(Stored data entries)
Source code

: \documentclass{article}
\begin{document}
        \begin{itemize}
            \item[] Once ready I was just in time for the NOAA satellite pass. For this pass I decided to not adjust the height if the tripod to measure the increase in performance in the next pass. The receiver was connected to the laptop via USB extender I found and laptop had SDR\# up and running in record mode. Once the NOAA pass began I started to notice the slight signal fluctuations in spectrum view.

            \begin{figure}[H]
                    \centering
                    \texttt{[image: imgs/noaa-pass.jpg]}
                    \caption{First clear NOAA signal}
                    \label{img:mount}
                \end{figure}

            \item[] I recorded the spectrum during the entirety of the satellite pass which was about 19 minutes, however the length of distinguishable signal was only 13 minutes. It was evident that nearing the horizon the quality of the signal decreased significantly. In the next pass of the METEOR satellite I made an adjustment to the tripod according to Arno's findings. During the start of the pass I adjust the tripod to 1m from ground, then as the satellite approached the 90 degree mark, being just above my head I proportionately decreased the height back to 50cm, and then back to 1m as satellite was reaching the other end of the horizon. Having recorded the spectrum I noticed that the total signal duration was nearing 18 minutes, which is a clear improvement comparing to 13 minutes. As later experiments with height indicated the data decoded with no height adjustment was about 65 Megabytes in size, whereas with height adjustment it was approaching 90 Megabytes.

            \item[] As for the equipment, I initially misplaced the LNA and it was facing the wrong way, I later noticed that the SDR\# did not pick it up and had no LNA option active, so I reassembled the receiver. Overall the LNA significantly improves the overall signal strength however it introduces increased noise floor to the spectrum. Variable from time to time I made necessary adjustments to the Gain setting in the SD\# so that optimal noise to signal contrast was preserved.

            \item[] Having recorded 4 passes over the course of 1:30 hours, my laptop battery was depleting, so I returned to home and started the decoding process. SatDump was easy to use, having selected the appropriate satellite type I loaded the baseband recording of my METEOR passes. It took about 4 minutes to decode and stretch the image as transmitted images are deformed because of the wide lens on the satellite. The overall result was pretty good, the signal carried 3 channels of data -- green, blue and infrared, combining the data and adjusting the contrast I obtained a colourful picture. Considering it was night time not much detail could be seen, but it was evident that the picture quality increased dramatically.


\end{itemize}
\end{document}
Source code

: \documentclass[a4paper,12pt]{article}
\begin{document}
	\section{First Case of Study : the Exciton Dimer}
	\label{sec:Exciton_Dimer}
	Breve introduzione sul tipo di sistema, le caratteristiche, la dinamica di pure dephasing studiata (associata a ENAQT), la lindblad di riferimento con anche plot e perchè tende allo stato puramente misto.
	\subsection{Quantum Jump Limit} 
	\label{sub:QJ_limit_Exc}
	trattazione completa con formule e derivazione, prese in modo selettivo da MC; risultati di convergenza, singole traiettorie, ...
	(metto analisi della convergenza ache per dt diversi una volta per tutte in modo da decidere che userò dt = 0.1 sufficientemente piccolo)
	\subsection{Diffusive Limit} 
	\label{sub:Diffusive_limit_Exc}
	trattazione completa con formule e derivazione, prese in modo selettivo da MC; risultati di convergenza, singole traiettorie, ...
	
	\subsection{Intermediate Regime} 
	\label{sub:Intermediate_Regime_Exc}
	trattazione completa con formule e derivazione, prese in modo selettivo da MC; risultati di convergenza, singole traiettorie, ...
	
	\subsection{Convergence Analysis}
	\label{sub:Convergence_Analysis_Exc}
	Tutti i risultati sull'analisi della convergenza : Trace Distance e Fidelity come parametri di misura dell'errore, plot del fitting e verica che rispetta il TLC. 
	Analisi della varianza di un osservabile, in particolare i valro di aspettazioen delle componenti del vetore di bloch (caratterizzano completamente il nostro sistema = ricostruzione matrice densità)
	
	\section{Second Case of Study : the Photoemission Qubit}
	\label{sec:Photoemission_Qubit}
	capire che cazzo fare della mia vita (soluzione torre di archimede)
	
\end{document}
* * *
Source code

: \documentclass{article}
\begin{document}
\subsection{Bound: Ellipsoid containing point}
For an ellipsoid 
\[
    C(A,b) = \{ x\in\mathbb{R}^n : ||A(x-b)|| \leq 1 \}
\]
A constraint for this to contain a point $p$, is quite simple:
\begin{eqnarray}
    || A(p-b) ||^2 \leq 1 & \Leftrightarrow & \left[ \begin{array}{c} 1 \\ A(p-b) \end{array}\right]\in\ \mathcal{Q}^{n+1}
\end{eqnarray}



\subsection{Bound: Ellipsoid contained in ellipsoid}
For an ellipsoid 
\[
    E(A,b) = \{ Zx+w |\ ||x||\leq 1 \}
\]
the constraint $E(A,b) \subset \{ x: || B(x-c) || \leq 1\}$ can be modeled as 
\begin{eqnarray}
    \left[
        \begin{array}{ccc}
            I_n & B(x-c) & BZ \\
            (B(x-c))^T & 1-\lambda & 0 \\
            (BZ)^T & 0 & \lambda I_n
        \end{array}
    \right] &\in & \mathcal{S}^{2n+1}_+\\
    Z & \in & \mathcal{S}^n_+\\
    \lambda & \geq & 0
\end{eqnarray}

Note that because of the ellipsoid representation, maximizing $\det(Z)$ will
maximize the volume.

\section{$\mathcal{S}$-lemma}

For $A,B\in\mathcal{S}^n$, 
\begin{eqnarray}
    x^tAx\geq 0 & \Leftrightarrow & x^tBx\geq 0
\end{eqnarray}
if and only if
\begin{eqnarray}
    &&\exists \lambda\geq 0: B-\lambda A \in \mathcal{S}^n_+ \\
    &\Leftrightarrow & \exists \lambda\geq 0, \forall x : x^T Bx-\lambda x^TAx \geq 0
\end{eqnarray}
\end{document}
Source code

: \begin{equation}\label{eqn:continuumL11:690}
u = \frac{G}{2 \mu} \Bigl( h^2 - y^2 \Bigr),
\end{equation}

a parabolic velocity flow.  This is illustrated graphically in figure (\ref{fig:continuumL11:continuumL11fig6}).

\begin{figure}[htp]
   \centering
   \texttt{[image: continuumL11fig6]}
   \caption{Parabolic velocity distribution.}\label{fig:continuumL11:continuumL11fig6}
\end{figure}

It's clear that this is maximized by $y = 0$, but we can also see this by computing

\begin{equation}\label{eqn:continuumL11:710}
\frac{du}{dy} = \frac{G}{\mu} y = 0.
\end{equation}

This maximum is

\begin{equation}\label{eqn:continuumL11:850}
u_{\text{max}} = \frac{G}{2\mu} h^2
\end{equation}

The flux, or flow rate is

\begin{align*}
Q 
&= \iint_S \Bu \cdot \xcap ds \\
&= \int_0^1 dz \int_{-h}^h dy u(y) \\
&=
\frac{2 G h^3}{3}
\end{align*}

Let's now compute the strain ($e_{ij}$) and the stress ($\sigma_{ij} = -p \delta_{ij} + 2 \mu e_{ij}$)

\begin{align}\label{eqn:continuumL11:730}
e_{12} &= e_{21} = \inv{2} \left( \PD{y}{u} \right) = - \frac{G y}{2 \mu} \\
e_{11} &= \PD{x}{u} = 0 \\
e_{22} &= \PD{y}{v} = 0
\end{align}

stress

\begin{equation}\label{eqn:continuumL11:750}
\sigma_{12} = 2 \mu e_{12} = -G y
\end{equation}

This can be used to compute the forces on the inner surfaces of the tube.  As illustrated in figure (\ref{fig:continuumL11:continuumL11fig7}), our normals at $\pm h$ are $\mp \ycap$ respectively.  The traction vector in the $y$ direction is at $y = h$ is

How to complete this task: Find the line with "Let's now compute" in the entries above. Retype it and each line after it, exactly, through the line with "This can be", and stop there.

Expected answer:
Let's now compute the strain ($e_{ij}$) and the stress ($\sigma_{ij} = -p \delta_{ij} + 2 \mu e_{ij}$)

\begin{align}\label{eqn:continuumL11:730}
e_{12} &= e_{21} = \inv{2} \left( \PD{y}{u} \right) = - \frac{G y}{2 \mu} \\
e_{11} &= \PD{x}{u} = 0 \\
e_{22} &= \PD{y}{v} = 0
\end{align}

stress

\begin{equation}\label{eqn:continuumL11:750}
\sigma_{12} = 2 \mu e_{12} = -G y
\end{equation}

This can be used to compute the forces on the inner surfaces of the tube.  As illustrated in figure (\ref{fig:continuumL11:continuumL11fig7}), our normals at $\pm h$ are $\mp \ycap$ respectively.  The traction vector in the $y$ direction is at $y = h$ is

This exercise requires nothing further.